6 Visualization Tricks with Python to Handle Ultra-Long Time-Series Data
Simple ideas using a few lines of Python code to deal with a long time-series plot
Typically, a time-series plot consists of an X-axis representing the timeline and a Y-axis showing data values. This visualization is common in showing the progress of data over time. It has some benefits in extracting insight information such as trends and seasonal effects.
There is a concern when dealing with an ultra-long timeline. Even though long time-series data can be easily fitted into a plotting area using data visualization tools, the result can be messy. Let’s compare the two samples below.

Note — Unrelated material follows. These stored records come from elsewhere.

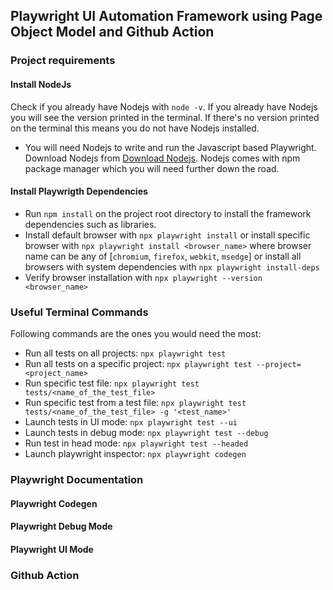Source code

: ## Playwright UI Automation Framework using Page Object Model and Github Action

### Project requirements

#### Install NodeJs

Check if you already have Nodejs with `node -v`. If you already have Nodejs you will see the version printed in the terminal. If there's no version printed on the terminal this means you do not have Nodejs installed.

- You will need Nodejs to write and run the Javascript based Playwright. Download Nodejs from [Download Nodejs](https://nodejs.org/en/download). Nodejs comes with npm package manager which you will need further down the road.

#### Install Playwrigth Dependencies

- Run `npm install` on the project root directory to install the framework dependencies such as libraries.
- Install default browser with `npx playwright install` or install specific browser with `npx playwright install <browser_name>` where browser name can be any of [`chromium`, `firefox`, `webkit`, `msedge`] or install all browsers with system dependencies with `npx playwright install-deps`
- Verify browser installation with `npx playwright --version <browser_name>`

### Useful Terminal Commands

Following commands are the ones you would need the most:

- Run all tests on all projects: `npx playwright test`
- Run all tests on a specific project: `npx playwright test --project=<project_name>`
- Run specific test file: `npx playwright test tests/<name_of_the_test_file>`
- Run specific test from a test file: `npx playwright test tests/<name_of_the_test_file> -g '<test_name>'`
- Launch tests in UI mode: `npx playwright test --ui`
- Launch tests in debug mode: `npx playwright test --debug`
- Run test in head mode: `npx playwright test --headed`
- Launch playwright inspector: `npx playwright codegen`

### Playwright Documentation

#### Playwright Codegen

#### Playwright Debug Mode

#### Playwright UI Mode

### Github Action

While we can see the details on the first chart, it can be noticed that the second one is too dense to read due to containing long time-series data. This has one major drawback in that some interesting data points may be hidden.
To solve the problem, this article will guide six simple techniques that help present long time-series data more efficiently.
Get Data
For example, this article will use [Dublin Airport](https://en.wikipedia.org/wiki/Dublin_Airport) Daily Data, which contains meteorological data measured at Dublin Airport since 1942. The dataset consists of daily weather information, such as temperature, wind speed, pressure, etc.
For more information about Dublin Airport’s daily data, see the About the dataset section below.
Start with import libraries
import numpy as np
import pandas as pd
import matplotlib.pyplot as plt
import seaborn as sns
import plotly.express as px
import plotly.graph_objects as go
%matplotlib inline
Read the CSV file
df = pd.read_csv('location/file name.csv')
df['date'] = pd.to_datetime(df['date'])
df.tail()
Explore data
df.info()
Fortunately, with a quick look, the dataset has no missing values.
Prepare data
We will work with the maximum and minimum temperature data. The period used is from 1990 to 2021, which is 32 years in total. If you want to select other variables or ranges, please feel free to modify the code below.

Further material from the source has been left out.